→ **TASK BRIEF**
For the string "React", state the number of lines in the data that contain it, and nothing else.

→ **Items from a data source**
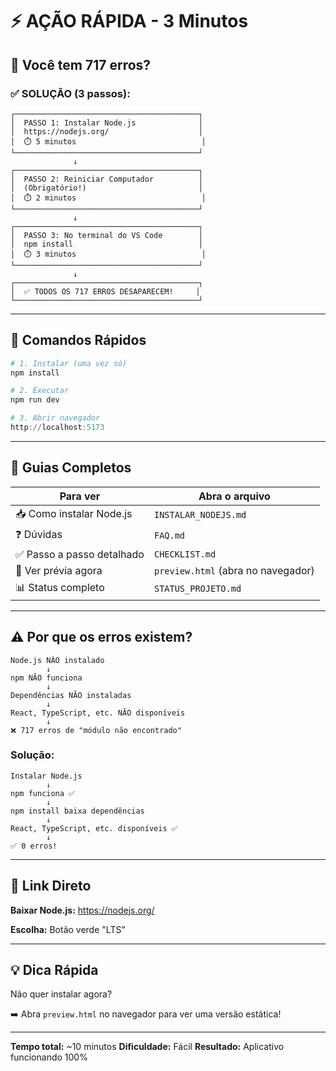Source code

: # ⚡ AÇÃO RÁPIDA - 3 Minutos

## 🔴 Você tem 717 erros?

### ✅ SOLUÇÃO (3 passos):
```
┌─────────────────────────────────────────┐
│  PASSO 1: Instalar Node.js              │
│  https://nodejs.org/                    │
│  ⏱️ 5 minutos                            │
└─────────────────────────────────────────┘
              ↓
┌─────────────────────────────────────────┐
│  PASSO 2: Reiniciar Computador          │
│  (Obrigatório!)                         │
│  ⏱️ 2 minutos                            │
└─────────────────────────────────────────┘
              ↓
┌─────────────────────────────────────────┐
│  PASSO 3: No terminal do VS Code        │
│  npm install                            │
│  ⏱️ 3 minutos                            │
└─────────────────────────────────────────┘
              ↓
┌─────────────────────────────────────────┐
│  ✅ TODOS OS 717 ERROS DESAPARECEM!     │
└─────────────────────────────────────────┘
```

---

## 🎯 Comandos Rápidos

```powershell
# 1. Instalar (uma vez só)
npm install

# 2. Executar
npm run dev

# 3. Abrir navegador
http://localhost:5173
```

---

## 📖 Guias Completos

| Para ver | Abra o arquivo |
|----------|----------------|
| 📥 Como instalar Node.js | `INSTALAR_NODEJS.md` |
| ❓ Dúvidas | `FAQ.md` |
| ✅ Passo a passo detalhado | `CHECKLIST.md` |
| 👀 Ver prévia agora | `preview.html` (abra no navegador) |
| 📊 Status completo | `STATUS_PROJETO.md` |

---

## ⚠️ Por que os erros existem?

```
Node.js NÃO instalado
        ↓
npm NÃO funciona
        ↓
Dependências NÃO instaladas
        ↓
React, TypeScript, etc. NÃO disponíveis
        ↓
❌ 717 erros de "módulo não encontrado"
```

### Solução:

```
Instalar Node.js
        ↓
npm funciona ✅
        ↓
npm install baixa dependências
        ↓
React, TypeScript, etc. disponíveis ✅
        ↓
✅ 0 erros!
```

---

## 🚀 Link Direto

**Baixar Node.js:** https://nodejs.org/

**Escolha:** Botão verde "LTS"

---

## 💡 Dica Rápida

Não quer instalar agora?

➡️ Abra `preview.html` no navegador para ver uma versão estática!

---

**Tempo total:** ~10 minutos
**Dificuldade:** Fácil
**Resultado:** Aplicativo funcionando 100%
--
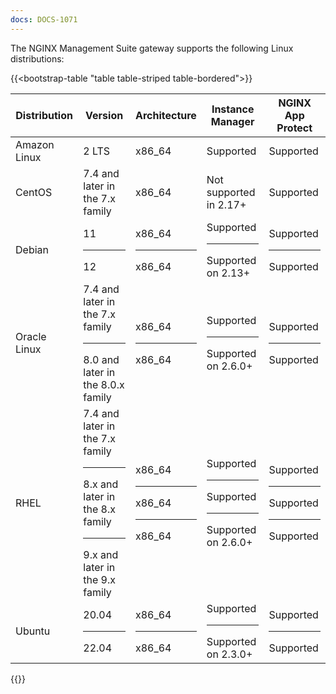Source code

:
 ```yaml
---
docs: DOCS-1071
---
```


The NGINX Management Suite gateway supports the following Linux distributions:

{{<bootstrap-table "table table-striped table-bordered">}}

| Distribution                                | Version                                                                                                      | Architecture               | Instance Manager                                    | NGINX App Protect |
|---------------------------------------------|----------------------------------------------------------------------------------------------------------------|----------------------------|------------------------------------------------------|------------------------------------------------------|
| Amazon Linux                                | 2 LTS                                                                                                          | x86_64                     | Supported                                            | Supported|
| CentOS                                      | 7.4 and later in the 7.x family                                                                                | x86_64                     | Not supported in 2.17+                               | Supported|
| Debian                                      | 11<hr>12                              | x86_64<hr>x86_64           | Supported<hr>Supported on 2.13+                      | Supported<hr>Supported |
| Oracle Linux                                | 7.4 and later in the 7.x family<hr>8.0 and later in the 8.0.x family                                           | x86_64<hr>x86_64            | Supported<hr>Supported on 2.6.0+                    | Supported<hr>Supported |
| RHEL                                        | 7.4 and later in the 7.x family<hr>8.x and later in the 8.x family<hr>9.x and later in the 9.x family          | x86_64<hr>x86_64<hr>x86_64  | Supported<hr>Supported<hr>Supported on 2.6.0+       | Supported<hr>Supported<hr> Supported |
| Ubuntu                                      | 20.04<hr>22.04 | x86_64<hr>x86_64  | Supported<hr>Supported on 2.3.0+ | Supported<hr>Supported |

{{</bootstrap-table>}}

→ **ANSWER TO THIS EXERCISE**
2